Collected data
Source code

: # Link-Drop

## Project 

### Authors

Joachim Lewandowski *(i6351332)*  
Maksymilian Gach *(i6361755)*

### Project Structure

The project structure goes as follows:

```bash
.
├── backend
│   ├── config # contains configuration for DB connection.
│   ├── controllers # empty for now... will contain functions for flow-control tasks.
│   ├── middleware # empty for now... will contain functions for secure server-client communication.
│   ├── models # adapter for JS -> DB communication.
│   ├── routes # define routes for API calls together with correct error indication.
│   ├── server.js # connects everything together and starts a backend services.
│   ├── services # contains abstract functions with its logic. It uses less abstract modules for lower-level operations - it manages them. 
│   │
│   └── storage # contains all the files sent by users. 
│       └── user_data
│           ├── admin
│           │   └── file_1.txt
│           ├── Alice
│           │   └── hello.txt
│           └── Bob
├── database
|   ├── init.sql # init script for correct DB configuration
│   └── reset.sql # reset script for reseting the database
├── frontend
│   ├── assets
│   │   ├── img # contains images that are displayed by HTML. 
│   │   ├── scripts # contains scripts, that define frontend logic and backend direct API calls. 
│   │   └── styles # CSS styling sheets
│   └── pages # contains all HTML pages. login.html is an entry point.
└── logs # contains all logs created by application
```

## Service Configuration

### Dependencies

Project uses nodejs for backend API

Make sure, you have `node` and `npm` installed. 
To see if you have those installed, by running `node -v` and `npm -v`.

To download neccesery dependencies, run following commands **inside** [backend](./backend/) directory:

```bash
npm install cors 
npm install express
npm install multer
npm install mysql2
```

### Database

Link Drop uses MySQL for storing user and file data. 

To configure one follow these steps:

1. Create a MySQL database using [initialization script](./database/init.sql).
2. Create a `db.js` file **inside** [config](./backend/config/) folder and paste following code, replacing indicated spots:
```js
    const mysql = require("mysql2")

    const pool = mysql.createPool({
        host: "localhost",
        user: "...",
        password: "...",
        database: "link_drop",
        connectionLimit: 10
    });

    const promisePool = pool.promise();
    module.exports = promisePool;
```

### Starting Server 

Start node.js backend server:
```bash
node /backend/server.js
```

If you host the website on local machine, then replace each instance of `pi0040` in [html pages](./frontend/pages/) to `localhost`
* * *
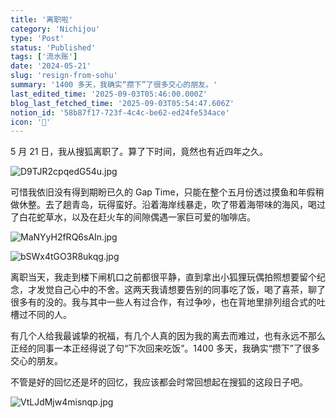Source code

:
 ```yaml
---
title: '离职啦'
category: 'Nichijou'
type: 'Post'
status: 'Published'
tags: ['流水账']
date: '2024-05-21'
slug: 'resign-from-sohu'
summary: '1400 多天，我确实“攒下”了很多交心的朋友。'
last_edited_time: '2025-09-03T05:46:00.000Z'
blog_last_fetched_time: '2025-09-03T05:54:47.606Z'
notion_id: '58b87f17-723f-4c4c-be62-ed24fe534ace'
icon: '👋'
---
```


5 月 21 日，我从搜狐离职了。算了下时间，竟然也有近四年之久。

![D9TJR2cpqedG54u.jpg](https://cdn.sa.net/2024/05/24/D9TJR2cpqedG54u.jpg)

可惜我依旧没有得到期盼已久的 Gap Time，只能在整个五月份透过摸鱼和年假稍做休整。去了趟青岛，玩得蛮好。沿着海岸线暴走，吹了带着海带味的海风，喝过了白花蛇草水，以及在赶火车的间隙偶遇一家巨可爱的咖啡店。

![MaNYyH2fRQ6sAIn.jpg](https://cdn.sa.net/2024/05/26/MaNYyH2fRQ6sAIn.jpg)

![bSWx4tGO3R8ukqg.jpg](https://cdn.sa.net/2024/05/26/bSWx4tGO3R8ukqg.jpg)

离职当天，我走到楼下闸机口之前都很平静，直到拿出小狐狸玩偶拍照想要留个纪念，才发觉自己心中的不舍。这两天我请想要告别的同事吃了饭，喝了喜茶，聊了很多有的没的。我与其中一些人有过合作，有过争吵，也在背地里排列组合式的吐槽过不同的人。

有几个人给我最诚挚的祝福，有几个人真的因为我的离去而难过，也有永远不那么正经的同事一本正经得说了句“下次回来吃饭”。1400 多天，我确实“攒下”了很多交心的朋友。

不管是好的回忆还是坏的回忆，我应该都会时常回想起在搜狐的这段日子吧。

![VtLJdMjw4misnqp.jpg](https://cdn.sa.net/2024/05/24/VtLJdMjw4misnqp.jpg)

## The problem
For this exercise, output exactly the lines above from the line with "Project uses nodejs for backend API" to the line with "1. Create a", counting both, and leave out the rest.

## Exercise answer
Project uses nodejs for backend API

Make sure, you have `node` and `npm` installed. 
To see if you have those installed, by running `node -v` and `npm -v`.

To download neccesery dependencies, run following commands **inside** [backend](./backend/) directory:

```bash
npm install cors 
npm install express
npm install multer
npm install mysql2
```

### Database

Link Drop uses MySQL for storing user and file data. 

To configure one follow these steps:

1. Create a MySQL database using [initialization script](./database/init.sql).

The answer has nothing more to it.